Everything is bigger in Texas
From Texas Monthly, this new podcast has six episodes out so far, each one averaging at about 40-minutes long. The podcast is hosted by Dallas-native author Sarah Hepola, who frequently contributes short personal essays to NPR’s “Fresh Air.” Along with writers, directors, sports television hosts, and many, many cheerleaders themselves, “America’s Girls” is far more than meets the eye.
Everything is bigger in Texas, and that statement has never rang more true than when it comes to the rich history and culture that surround the Dallas Cowboys Cheerleaders. The original DCC squad entered the arena in 1972 – the same year that Title IX was passed, Deep Throat provided information to Bob Woodward in what would later be known as the Watergate scandal, and just one year before the passing of Roe v. Wade.

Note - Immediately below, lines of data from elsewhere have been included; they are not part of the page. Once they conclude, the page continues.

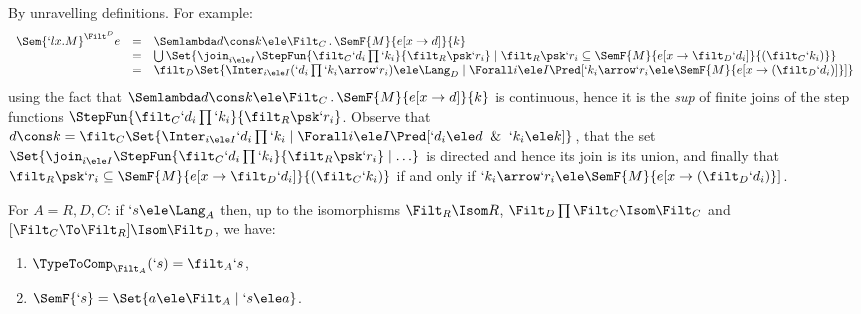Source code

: \documentclass{lmcs}
\begin{document}
 \begin{Proof}
By unravelling definitions. For example:
%
%
 \[ \begin{array}[t]{rcl@{\quad}l}
\Sem{ `l x.M}^{\Filt^D }{ e }
	& = & \Semlambda d\cons k \ele \Filt_C \, . \, \SemF { M }{ e[x\to d] }{ k } \\
	& = & \bigcup \Set{ \join_{i \ele I}\StepFun{\filt_C `d_i\prod `k_i }{ \filt_R\psk `r_i} \mid \filt_R\psk `r_i \subseteq \SemF { M }{ e[x\to \filt_D `d_i] }{ (\filt_C `k_i) } } \\
	& = & \filt_D \Set{ \Inter_{i \ele I}(`d_i\prod `k_i\arrow `r_i) \ele \Lang_D \mid \Forall i \ele I \Pred[{ `k_i\arrow `r_i \ele \SemF { M }{ e[x\to (\filt_D `d_i)] } }] }
	\end{array} \]
using the fact that $ \Semlambda d\cons k \ele \Filt_C \, . \, \SemF { M }{ e[x\to d] }{ k }$ is continuous, hence it is the \emph{sup} of finite joins of the step functions 
$\StepFun{\filt_C `d_i\prod `k_i }{ \filt_R\psk `r_i} $.
Observe that $d\cons k = \filt_C \Set{\Inter_{i \ele I}`d_i\prod `k_i \mid \Forall i \ele I \Pred[ `d_i \ele d \And `k_i \ele k ] }$, that the set $\Set{\join_{i \ele I}\StepFun{\filt_C `d_i\prod `k_i }{ \filt_R\psk `r_i} \mid \ldots}$ is directed and hence its join is its union, and finally that $\filt_R\psk `r_i \subseteq \SemF { M }{ e[x\to \filt_D `d_i] }{ (\filt_C `k_i) }$ if and only if $`k_i\arrow `r_i \ele \SemF { M }{ e[x\to (\filt_D `d_i) } ]$.
 \end{Proof}

 \begin{lem} \label{lem:filtSemTypes}
For $A = R,D,C$: if $`s\ele \Lang_A$ then, up to the isomorphisms $\Filt_R\Isom R$, $\Filt_D\prod\Filt_C \Isom \Filt_C$ and
$[\Filt_C\To\Filt_R]\Isom \Filt_D$,
we have:
 \begin{enumerate}
 \item \label{lem:filtSemTypes-1}
	$\TypeToComp_{\Filt_A}(`s) = \filt_A `s$,
 \item \label{lem:filtSemTypes-2}
	$\SemF {`s} = \Set{a \ele \Filt_A \mid `s \ele a}$.
 \end{enumerate}
 \end{lem}
\end{document}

The stripper that started it all
But that 1972 squad isn’t actually part of their origin story. Instead, that story alleges that a stripper named Bubbles Cash was the inspiration for the DCC. In front of many eyewitnesses in 1967, the well-endowed Cash caught the attention of the crowd in her short skirt, causing cheers to erupt as she walked down the staircase at the 50-yard line with cotton candy in each hand. Hepola tells us that what Cash was wearing really wasn’t racy at all by today’s standards, but she was somewhat of a trend-setter for a new surgical procedure that had just been developed by doctors in Houston: breast implants. She became an instant public sensation in Dallas, and Cowboys General Manager Tex Schramm knew that he could add a new element of entertainment to the show the Cowboys were already putting on.

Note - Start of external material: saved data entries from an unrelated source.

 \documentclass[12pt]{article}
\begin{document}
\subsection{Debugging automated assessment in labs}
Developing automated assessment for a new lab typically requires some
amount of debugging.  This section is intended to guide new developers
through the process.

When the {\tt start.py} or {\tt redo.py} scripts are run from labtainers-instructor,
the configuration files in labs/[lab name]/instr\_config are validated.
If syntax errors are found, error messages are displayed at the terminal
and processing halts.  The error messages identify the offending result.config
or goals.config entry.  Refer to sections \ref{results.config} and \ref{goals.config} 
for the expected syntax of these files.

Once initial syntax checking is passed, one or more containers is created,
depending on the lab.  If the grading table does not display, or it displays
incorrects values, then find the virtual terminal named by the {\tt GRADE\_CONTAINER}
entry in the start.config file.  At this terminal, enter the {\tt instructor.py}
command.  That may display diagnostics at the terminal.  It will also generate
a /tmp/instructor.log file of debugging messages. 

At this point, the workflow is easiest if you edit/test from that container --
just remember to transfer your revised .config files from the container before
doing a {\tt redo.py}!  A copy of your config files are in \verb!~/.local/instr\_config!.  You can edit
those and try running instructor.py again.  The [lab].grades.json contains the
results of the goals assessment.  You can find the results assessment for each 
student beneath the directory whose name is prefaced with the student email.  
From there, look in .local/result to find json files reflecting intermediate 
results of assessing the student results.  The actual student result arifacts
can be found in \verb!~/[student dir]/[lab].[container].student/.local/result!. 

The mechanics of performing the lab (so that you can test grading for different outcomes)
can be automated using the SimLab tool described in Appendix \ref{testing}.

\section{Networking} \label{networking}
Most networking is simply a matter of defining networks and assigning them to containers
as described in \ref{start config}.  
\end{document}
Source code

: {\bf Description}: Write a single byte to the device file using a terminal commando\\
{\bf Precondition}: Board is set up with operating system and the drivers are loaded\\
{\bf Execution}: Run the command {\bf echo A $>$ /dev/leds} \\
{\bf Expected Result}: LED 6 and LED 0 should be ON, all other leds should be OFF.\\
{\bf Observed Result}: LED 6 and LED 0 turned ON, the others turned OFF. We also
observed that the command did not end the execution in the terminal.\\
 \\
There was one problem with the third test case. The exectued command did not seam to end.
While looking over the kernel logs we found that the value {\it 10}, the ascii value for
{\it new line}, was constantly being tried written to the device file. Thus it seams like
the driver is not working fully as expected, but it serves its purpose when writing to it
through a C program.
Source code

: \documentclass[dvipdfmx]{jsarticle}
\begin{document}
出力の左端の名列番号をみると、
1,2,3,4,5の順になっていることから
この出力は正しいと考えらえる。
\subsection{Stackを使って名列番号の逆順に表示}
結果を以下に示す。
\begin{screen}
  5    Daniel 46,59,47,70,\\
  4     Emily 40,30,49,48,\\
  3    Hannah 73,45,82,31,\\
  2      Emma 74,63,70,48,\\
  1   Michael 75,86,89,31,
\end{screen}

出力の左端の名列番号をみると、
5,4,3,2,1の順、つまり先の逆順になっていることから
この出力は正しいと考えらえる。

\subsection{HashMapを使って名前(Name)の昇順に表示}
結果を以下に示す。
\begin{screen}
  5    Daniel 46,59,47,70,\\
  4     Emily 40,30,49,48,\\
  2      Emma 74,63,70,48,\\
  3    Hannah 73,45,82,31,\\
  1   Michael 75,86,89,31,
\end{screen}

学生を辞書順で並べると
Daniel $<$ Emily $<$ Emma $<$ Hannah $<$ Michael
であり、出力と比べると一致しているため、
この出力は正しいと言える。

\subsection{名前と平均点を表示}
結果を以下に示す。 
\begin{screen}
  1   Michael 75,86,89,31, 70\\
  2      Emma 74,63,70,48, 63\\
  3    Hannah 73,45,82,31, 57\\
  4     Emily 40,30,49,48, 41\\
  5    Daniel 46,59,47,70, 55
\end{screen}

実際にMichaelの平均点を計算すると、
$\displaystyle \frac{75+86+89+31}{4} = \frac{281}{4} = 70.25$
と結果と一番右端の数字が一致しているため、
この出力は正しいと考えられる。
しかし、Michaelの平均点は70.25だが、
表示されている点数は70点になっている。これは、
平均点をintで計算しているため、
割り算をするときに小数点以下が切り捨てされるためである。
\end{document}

The fourth episode, titled “The Uniform,” explains just how significant the fringe vest, tiny shorts, and white cowboy boots are to the changing American landscape of the past five decades. In fact, the uniform became so pop-culturally meaningful that it was inducted into the Smithsonian National Museum of American history in 2018, right next to Dorothy’s ruby slippers and Abraham Lincoln’s top hat.
But, Bubbles Cash has been written out of their history books. Along with many other aspects of the DCC, Hepola sets out to tell these untold stories – of how the Dallas Cowboys Cheerleaders advanced the acceptance of women’s sexualities and bodies in the past half century. Nonetheless, in one of the most conservative cities of the late 20th century. From a scandalous topless Playboy cover that was actually a battle for fair pay, to their long list of rules, to perfecting the “look” of the DCC, “America’s Girls” is a compelling look into this All-American phenomenon.
“America’s Girls” has captured the attention of those who love football, those who will never watch a game by their own free will, and those who only watch Dallas Cowboys Cheerleaders: Making the Team. It’s a fascinating look into the history of Texas and America’s team, a cultural criticism that has extended into a 21st century, post-#MeToo world, and a provocative piece of storytelling.